Problem requirements ▸ Set down every record below exactly as it stands, leaving out the pictures.

Supplied information ▸
━━━━━━━━━━━━━━━━
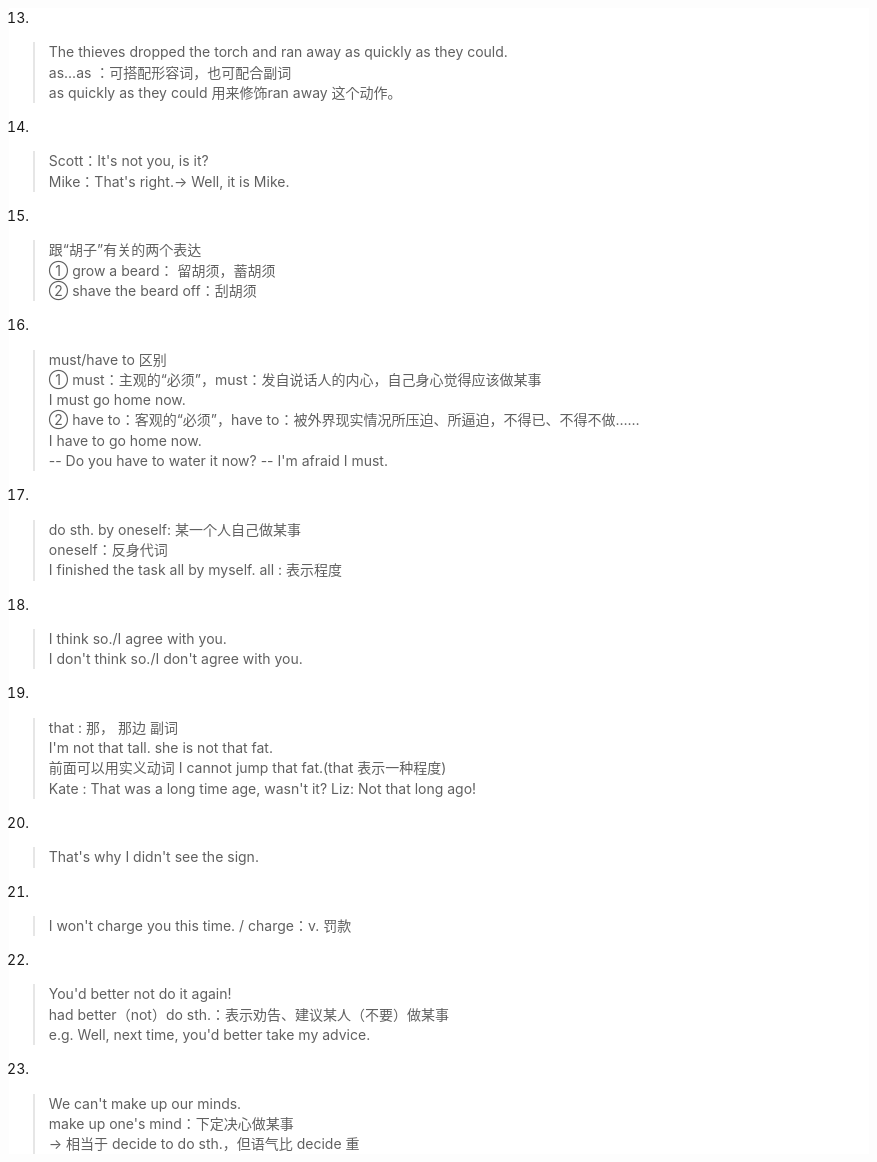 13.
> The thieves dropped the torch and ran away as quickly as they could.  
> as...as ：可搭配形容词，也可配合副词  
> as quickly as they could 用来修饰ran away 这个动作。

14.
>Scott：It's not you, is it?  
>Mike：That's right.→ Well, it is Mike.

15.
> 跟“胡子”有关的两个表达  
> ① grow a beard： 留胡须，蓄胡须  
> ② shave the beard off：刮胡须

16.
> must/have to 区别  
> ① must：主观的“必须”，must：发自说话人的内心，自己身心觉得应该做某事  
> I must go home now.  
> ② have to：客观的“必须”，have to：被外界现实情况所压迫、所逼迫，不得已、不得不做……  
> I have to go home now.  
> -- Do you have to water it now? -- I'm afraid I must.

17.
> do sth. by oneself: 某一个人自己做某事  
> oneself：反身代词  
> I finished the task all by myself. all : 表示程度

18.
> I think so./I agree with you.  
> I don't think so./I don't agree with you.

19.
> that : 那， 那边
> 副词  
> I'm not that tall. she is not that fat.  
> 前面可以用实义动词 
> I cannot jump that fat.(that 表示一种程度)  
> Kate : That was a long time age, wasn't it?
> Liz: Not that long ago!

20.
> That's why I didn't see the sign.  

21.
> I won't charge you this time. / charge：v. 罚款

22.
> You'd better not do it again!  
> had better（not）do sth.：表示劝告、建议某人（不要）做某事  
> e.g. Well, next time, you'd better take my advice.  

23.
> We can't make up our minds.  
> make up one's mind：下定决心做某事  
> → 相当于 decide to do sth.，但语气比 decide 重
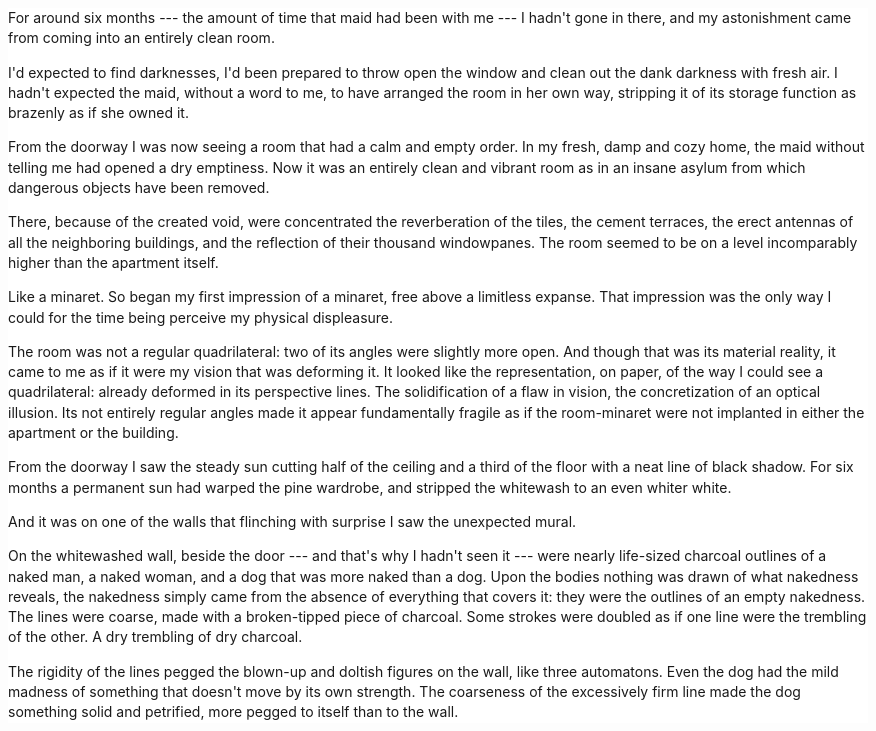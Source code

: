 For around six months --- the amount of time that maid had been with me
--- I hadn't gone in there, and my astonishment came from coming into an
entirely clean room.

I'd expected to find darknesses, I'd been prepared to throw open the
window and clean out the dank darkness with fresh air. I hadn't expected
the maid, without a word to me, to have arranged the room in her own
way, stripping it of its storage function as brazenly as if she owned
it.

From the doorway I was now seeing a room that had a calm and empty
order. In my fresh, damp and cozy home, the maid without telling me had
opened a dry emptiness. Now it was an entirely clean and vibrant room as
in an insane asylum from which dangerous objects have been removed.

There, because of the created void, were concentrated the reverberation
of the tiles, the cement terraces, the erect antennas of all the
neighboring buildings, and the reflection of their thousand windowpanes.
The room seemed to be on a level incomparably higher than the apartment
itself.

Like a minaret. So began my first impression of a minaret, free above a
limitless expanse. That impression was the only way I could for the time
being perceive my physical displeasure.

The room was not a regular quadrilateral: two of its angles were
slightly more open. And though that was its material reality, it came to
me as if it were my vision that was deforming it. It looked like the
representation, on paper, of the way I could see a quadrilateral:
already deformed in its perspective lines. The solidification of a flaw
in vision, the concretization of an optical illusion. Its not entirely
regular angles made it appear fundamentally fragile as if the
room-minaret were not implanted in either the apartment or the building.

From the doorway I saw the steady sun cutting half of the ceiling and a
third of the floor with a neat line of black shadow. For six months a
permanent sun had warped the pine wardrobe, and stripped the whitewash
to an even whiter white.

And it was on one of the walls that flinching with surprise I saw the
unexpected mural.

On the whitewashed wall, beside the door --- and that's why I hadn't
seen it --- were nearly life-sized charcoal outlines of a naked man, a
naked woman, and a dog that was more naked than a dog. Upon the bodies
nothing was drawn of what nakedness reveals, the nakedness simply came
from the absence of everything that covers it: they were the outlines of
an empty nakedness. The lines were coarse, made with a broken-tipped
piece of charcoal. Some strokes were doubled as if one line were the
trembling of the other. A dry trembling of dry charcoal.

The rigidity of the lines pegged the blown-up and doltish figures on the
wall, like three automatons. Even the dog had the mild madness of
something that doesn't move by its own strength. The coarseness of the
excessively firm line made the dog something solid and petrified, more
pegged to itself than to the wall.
━━━━━━━━━━━━━━━━
Exercise solution ▸
 13.
> The thieves dropped the torch and ran away as quickly as they could.  
> as...as ：可搭配形容词，也可配合副词  
> as quickly as they could 用来修饰ran away 这个动作。

14.
>Scott：It's not you, is it?  
>Mike：That's right.→ Well, it is Mike.

15.
> 跟“胡子”有关的两个表达  
> ① grow a beard： 留胡须，蓄胡须  
> ② shave the beard off：刮胡须

16.
> must/have to 区别  
> ① must：主观的“必须”，must：发自说话人的内心，自己身心觉得应该做某事  
> I must go home now.  
> ② have to：客观的“必须”，have to：被外界现实情况所压迫、所逼迫，不得已、不得不做……  
> I have to go home now.  
> -- Do you have to water it now? -- I'm afraid I must.

17.
> do sth. by oneself: 某一个人自己做某事  
> oneself：反身代词  
> I finished the task all by myself. all : 表示程度

18.
> I think so./I agree with you.  
> I don't think so./I don't agree with you.

19.
> that : 那， 那边
> 副词  
> I'm not that tall. she is not that fat.  
> 前面可以用实义动词 
> I cannot jump that fat.(that 表示一种程度)  
> Kate : That was a long time age, wasn't it?
> Liz: Not that long ago!

20.
> That's why I didn't see the sign.  

21.
> I won't charge you this time. / charge：v. 罚款

22.
> You'd better not do it again!  
> had better（not）do sth.：表示劝告、建议某人（不要）做某事  
> e.g. Well, next time, you'd better take my advice.  

23.
> We can't make up our minds.  
> make up one's mind：下定决心做某事  
> → 相当于 decide to do sth.，但语气比 decide 重
Source code

: For around six months --- the amount of time that maid had been with me
--- I hadn't gone in there, and my astonishment came from coming into an
entirely clean room.

I'd expected to find darknesses, I'd been prepared to throw open the
window and clean out the dank darkness with fresh air. I hadn't expected
the maid, without a word to me, to have arranged the room in her own
way, stripping it of its storage function as brazenly as if she owned
it.

From the doorway I was now seeing a room that had a calm and empty
order. In my fresh, damp and cozy home, the maid without telling me had
opened a dry emptiness. Now it was an entirely clean and vibrant room as
in an insane asylum from which dangerous objects have been removed.

There, because of the created void, were concentrated the reverberation
of the tiles, the cement terraces, the erect antennas of all the
neighboring buildings, and the reflection of their thousand windowpanes.
The room seemed to be on a level incomparably higher than the apartment
itself.

Like a minaret. So began my first impression of a minaret, free above a
limitless expanse. That impression was the only way I could for the time
being perceive my physical displeasure.

The room was not a regular quadrilateral: two of its angles were
slightly more open. And though that was its material reality, it came to
me as if it were my vision that was deforming it. It looked like the
representation, on paper, of the way I could see a quadrilateral:
already deformed in its perspective lines. The solidification of a flaw
in vision, the concretization of an optical illusion. Its not entirely
regular angles made it appear fundamentally fragile as if the
room-minaret were not implanted in either the apartment or the building.

From the doorway I saw the steady sun cutting half of the ceiling and a
third of the floor with a neat line of black shadow. For six months a
permanent sun had warped the pine wardrobe, and stripped the whitewash
to an even whiter white.

And it was on one of the walls that flinching with surprise I saw the
unexpected mural.

On the whitewashed wall, beside the door --- and that's why I hadn't
seen it --- were nearly life-sized charcoal outlines of a naked man, a
naked woman, and a dog that was more naked than a dog. Upon the bodies
nothing was drawn of what nakedness reveals, the nakedness simply came
from the absence of everything that covers it: they were the outlines of
an empty nakedness. The lines were coarse, made with a broken-tipped
piece of charcoal. Some strokes were doubled as if one line were the
trembling of the other. A dry trembling of dry charcoal.

The rigidity of the lines pegged the blown-up and doltish figures on the
wall, like three automatons. Even the dog had the mild madness of
something that doesn't move by its own strength. The coarseness of the
excessively firm line made the dog something solid and petrified, more
pegged to itself than to the wall.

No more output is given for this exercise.